Because rarely have I watched such a blatant piece of establishment placed drivel of my TV set. "Propagandist" would be too mild a word to describe un-sourced assertion after assertion made in this programme - "a £100 million pound industry", ( apparently more than the total value of all Scottish vegetable production!) , and one with, of course, direct links to organised crime, illegal people trafficking and prostitution. Links which, in the view of the closing and unchallenged remarks of Scotland's top drugs busting plod, "should make people think long and had before they roll their next joint"

Aside from facts to back up any of this - but loads of police supplied video - the most obvious thing totally absent this "investigative report" was any alternative perspective, any questioning of why busting into people homes to seize hash plants was a police priority? ( I had to laugh as a council scheme in Leven was described by the BBC reporter as "suburbia"!)
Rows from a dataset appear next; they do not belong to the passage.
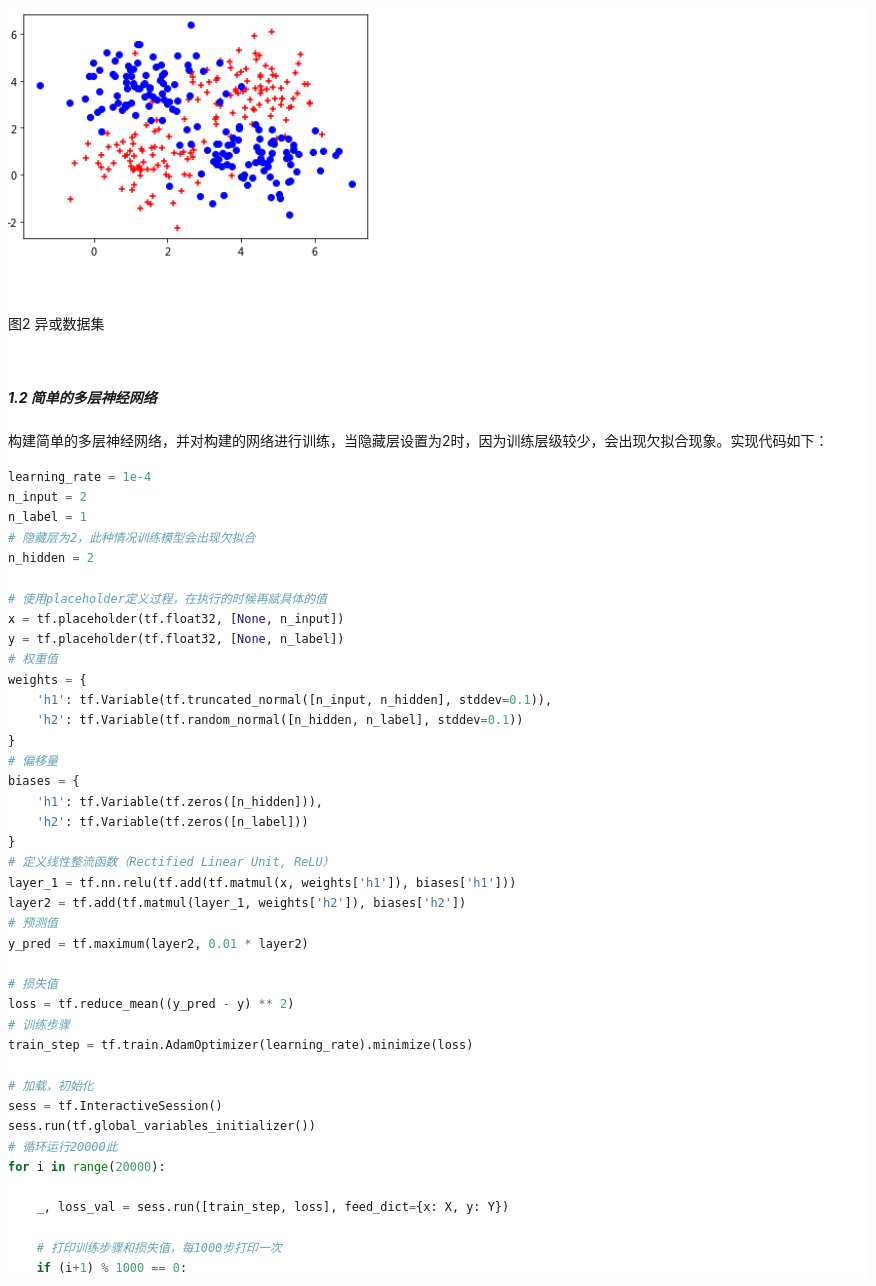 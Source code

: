 ![异或数据集.PNG](./pic/异或数据集.PNG)

​

图2 异或数据集

​

##### 1.2 简单的多层神经网络

构建简单的多层神经网络，并对构建的网络进行训练，当隐藏层设置为2时，因为训练层级较少，会出现欠拟合现象。实现代码如下：

```python
learning_rate = 1e-4
n_input = 2
n_label = 1
# 隐藏层为2，此种情况训练模型会出现欠拟合
n_hidden = 2

# 使用placeholder定义过程，在执行的时候再赋具体的值
x = tf.placeholder(tf.float32, [None, n_input])
y = tf.placeholder(tf.float32, [None, n_label])
# 权重值
weights = {
    'h1': tf.Variable(tf.truncated_normal([n_input, n_hidden], stddev=0.1)),
    'h2': tf.Variable(tf.random_normal([n_hidden, n_label], stddev=0.1))
}
# 偏移量
biases = {
    'h1': tf.Variable(tf.zeros([n_hidden])),
    'h2': tf.Variable(tf.zeros([n_label]))
}
# 定义线性整流函数（Rectified Linear Unit, ReLU）
layer_1 = tf.nn.relu(tf.add(tf.matmul(x, weights['h1']), biases['h1']))
layer2 = tf.add(tf.matmul(layer_1, weights['h2']), biases['h2'])
# 预测值
y_pred = tf.maximum(layer2, 0.01 * layer2)

# 损失值
loss = tf.reduce_mean((y_pred - y) ** 2)
# 训练步骤
train_step = tf.train.AdamOptimizer(learning_rate).minimize(loss)

# 加载，初始化
sess = tf.InteractiveSession()
sess.run(tf.global_variables_initializer())
# 循环运行20000此
for i in range(20000): 

    _, loss_val = sess.run([train_step, loss], feed_dict={x: X, y: Y})

    # 打印训练步骤和损失值，每1000步打印一次
    if (i+1) % 1000 == 0:
```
And whilst we were told, totally unchallenged, the police view on all the valuable work they were doing to combat this evil "£100million pound industry", we got no information at all about the cost of the policing operation, its conviction rates, and the overall point of it - especially in light of epidemic in terms of hard drug dealing, to say nothing of alcohol abuse. particularly by under 18s.


But it was as a piece of investigative journalism, rather than the issues it purported to report upon, that most concerned me about this film. Is this police driven establishment propaganda the best BBC Scotland can come up with? And where was the "due impartiality? In the light of the litany of police driven urban myths to justify many of their high profile operations - "the 25,000 sex slaves" one most recently busted wide open by some real investigative reporting in The Guardian, is BBC Scotland operating in some sort of bubble of naivety, sold hook line and sinker this police placed mince ? In the same week as the UK Government's main drugs advisor was sacked for speaking some sense on the "war against drugs" it is genuinely depressing to find BBC Scotland, not just so craven, but so far off the pace.